In: Economics
Topic: Managerial Economics
"The higher the rate of interest the lower is the present value. So also the further in the future the amount payable is, the less the present value of the amount".
Please explain the above meaning of this line.
Present Value & Interest Rate
Present value refers to the current value of a future sum of money
given a specified rate of return. The concept says an amount of
money is not that worth as today in the future due to various
reasons including inflation or the rate of return for investment
etc. Money saved today may not satisfy the future demand on the
same amount of money. The present value of money has an inverse
relationship with the interest rate. Since, the present value have
a relation with the future, a high interest rate probably suggests
lower present value.

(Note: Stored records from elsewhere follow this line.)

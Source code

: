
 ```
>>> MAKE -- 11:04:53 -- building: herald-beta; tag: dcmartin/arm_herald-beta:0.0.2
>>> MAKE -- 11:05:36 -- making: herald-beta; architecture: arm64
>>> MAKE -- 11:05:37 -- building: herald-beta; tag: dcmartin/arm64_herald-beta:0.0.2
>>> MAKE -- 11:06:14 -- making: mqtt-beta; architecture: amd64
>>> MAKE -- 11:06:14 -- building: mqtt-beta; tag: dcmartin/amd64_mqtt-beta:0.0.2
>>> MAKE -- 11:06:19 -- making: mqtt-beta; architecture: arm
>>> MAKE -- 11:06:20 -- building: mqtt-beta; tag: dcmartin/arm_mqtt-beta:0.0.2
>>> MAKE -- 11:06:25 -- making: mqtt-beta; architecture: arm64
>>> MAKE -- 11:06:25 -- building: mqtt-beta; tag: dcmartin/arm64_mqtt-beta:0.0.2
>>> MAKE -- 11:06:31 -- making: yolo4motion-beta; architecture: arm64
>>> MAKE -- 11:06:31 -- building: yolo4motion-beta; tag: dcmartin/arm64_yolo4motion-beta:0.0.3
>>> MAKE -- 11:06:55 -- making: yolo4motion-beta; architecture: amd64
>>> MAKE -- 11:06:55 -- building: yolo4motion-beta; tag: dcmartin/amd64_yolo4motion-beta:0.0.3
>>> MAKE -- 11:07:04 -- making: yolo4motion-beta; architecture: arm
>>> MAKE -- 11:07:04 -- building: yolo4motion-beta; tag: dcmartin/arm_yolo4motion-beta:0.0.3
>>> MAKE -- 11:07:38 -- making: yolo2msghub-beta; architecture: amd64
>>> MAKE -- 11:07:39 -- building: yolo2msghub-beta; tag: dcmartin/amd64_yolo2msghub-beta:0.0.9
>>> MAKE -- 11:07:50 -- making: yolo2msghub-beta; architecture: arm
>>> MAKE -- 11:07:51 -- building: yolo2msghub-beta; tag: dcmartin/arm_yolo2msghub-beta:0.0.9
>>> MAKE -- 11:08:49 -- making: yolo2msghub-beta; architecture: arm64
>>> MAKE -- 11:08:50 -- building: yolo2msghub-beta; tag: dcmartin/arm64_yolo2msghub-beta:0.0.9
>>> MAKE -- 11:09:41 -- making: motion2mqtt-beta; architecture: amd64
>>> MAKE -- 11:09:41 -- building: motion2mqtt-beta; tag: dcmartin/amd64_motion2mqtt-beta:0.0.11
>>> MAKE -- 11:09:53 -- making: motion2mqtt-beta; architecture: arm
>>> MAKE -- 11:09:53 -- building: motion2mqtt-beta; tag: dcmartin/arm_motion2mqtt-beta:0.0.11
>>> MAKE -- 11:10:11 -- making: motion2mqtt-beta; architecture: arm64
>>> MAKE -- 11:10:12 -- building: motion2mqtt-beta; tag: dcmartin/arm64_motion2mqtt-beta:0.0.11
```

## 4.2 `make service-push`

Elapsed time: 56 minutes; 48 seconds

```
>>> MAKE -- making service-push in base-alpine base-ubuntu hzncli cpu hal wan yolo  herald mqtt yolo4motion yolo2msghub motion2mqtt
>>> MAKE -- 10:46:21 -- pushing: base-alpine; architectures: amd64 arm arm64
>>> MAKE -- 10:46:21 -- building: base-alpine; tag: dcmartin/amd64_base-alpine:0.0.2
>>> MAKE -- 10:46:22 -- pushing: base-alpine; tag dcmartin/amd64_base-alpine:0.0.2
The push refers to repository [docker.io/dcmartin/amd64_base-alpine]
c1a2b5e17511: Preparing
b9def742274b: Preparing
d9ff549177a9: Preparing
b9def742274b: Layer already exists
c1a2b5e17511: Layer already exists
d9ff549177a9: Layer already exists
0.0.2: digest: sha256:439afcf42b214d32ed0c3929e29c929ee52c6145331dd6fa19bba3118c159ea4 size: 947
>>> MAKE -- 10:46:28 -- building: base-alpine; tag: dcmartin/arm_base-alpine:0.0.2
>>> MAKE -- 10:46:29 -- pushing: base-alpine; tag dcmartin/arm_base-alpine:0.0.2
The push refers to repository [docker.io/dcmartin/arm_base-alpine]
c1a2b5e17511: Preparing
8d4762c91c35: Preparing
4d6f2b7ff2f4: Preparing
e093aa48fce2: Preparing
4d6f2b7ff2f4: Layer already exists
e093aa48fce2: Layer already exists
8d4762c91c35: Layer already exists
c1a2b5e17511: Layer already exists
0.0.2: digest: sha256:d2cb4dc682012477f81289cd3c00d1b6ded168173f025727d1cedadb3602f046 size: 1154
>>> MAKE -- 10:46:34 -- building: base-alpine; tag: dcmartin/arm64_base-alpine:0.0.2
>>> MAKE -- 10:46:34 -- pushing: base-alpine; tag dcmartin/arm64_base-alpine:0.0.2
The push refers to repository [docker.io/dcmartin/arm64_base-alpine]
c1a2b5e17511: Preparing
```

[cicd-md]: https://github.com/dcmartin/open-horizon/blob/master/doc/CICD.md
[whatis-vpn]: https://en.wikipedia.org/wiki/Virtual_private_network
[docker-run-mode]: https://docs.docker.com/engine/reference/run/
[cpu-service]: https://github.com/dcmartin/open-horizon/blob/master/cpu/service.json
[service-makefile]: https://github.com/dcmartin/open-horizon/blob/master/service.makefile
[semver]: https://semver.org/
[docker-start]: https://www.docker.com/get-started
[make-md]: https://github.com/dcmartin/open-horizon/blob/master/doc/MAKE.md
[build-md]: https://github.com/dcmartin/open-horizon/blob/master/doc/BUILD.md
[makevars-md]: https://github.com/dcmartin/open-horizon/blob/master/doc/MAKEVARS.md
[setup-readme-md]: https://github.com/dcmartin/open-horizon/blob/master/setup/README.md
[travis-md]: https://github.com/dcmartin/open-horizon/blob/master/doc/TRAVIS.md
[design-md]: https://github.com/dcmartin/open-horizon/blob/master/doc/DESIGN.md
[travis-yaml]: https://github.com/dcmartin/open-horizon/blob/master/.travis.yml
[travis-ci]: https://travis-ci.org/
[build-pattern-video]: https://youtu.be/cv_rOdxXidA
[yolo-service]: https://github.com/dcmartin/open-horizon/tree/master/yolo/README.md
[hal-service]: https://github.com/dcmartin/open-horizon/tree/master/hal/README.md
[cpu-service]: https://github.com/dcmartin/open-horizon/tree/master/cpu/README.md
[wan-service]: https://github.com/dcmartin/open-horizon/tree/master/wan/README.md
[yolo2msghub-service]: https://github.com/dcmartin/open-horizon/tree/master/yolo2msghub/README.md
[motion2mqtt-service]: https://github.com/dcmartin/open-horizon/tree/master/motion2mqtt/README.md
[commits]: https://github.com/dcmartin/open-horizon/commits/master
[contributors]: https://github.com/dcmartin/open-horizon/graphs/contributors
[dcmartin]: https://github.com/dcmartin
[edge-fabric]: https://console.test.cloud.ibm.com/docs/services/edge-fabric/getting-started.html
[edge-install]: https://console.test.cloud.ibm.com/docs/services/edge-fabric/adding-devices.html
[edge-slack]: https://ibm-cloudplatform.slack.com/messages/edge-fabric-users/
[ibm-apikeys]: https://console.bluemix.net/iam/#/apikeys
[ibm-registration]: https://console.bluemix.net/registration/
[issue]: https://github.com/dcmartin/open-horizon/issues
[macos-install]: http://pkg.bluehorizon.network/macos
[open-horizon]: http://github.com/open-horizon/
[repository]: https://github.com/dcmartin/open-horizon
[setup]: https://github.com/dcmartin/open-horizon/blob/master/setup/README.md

Receiving an amount of Rs. 10000 is worthier
than the same after 5 years.
Depending on the discount rate that is preferred for the present
value of money expecting an amount in the future in fixed number of
periods, the present value would invest is determined. As the
interest rate increase the amount of money invested in the present
value decreases. The amount is calculated using the number of years
for the investment and the future value. Since the future value of
money is almost calculated, the present value of the same can also
be estimated. An investor could invest a particular amount for a
rate of interest earning the interest up to a period of time. If he
waits for investing the same amount for the same years, he may bear
opportunity cost. Inflation plays a role in reducing the future
value of money. Depending up on the capability of the present
value, the interest rate may be at high or at low creating an
inverse relationship with the present value of money.